Cordilleran Section - 112th Annual Meeting - 2016

Paper No. 3-10
Presentation Time: 11:50 AM

PREDICTING HILLSLOPE SEDIMENT DISTRIBUTION USING LOCAL CLIMATIC VARIABLES


LECLERE, Shirin1, SKLAR, Leonard S.2 and GENETTI, Jennifer1, (1)Earth and Climate Sciences, San Francisco State University, 509 Thornton Hall, 1600 Holloway Ave, San Francisco, CA 94132, (2)Department of Geosciences, San Francisco State University, San Francisco, CA 94132, Shirin@mail.sfsu.edu

Landscape evolution and climate are linked by river bed sediments, which regulate the efficiency of river incision into bedrock. The sediment delivered to a stream channel depends on the character of the surrounding hillslopes, which in turn, depends on climatic variables like temperature, precipitation, water residence time and vegetation. Yet far more studies exist on sediment in the stream channel than on the varied processes of sediment production and transport on hillslopes. In particular, there is little in the way of theory or data to predict how climate influences patterns in hillslope sediment size distributions at the watershed scale. To address this knowledge gap, we are investigating hillslope sediment production in the steep granitic catchment of Inyo Creek, in the eastern Sierra Nevada of California. Rock strength does not vary in this catchment so we can focus on the climate-related factors of elevation, slope, aspect, and land cover.
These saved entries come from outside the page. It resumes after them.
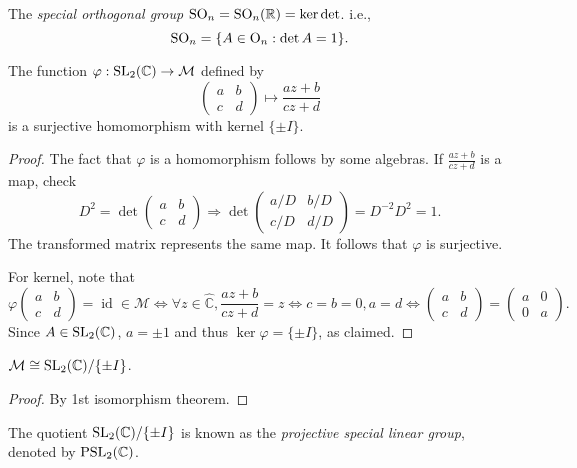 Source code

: \documentclass[a4paper]{article}
\begin{document}
\begin{definition}
  The \textit{special orthogonal group} $ \mathrm{SO}_n=\mathrm{SO}_n(\mathbb{R}) =
  \ker \det $. i.e.,
  \[
    \mathrm{SO}_n=\{A\in \mathrm{O}_n:\det A=1\}.
  \]
\end{definition}
\begin{proposition}\label{prop:7.6}
  The function $ \varphi:\mathrm{SL}_2(\mathbb{C})\to \mathcal{M} $ defined by
  \[
    \begin{pmatrix}
      a&b\\
      c&d
    \end{pmatrix} \mapsto \frac{az+b}{cz+d}
  \]
  is a surjective homomorphism with kernel $ \{\pm I\} $.
\end{proposition}
\begin{proof}
  The fact that $ \varphi $ is a homomorphism follows by some
  algebras. If $ \frac{az+b}{cz+d} $ is a \mobius map, check
  \[
    D^2=\det
    \begin{pmatrix}
      a&b\\
      c&d
    \end{pmatrix} \Longrightarrow \det
    \begin{pmatrix}
      a/D&b/D\\
      c/D&d/D
    \end{pmatrix}=D^{-2}D^2=1.
  \]
  The transformed matrix represents the same \mobius map. It follows
  that $ \varphi $ is surjective.

  For kernel, note that
  \[
    \varphi
    \begin{pmatrix}
      a&b\\
      c&d
    \end{pmatrix}=\operatorname{id}\in \mathcal{M}
    \Longleftrightarrow \forall z\in
    \hat{\mathbb{C}},\frac{az+b}{cz+d}=z \Longleftrightarrow
    c=b=0,a=d \Longleftrightarrow
    \begin{pmatrix}
      a&b\\
      c&d
    \end{pmatrix}=
    \begin{pmatrix}
      a&0\\
      0&a
    \end{pmatrix}.
  \]
  Since $ A\in \mathrm{SL}_2(\mathbb{C}) $, $a=\pm 1$ and thus $ \ker
  \varphi=\{\pm I\} $, as claimed.
\end{proof}
\begin{corollary}\label{col:7.7}
  $ \mathcal{M} \cong \mathrm{SL}_2(\mathbb{C})/\{\pm I\} $.
\end{corollary}
\begin{proof}
  By 1st isomorphism theorem.
\end{proof}
\begin{remark}
  The quotient $\mathrm{SL}_2(\mathbb{C})/\{\pm I\}$ is known as the
  \textit{projective special linear group}, denoted by $ \mathrm{PSL}_2(\mathbb{C}) $.
\end{remark}
\end{document}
These factors vary widely across 2 kilometers of relief, from bare bedrock cliffs at higher elevations to vegetated, regolith-covered slopes at lower elevations. We expect the geomorphic and climatic factors that influence temperature and water residence time, and thus the intensity of chemical versus mechanical weathering, will correlate with resulting hillslope sediment sizes.

We begin by mapping the catchment to categorize geomorphic landscape units (GLUs) by overlaying basic GIS attributes to create polygons of similar inferred sediment production and predict three categories of sediment size on an ordinal scale. The resulting map analysis predicts that 50% of the catchment will be dominated by boulder-size sediment, with smaller sediments dominating lower elevations. From our map of geomorphic landscape units we select field locations within three ordinal size categories and use pebble counts and photogrammetry to quantify hillslope sediment size distributions. Our prediction accuracy is significant and we find a strong positive correlation with elevation. Including slope and aspect with elevation predicts areas where larger clasts dominate even at lower elevations. These results illustrate how climate-controlled hillslope sediment production can influence river sediment supply, and thus bedrock incision and landscape evolution.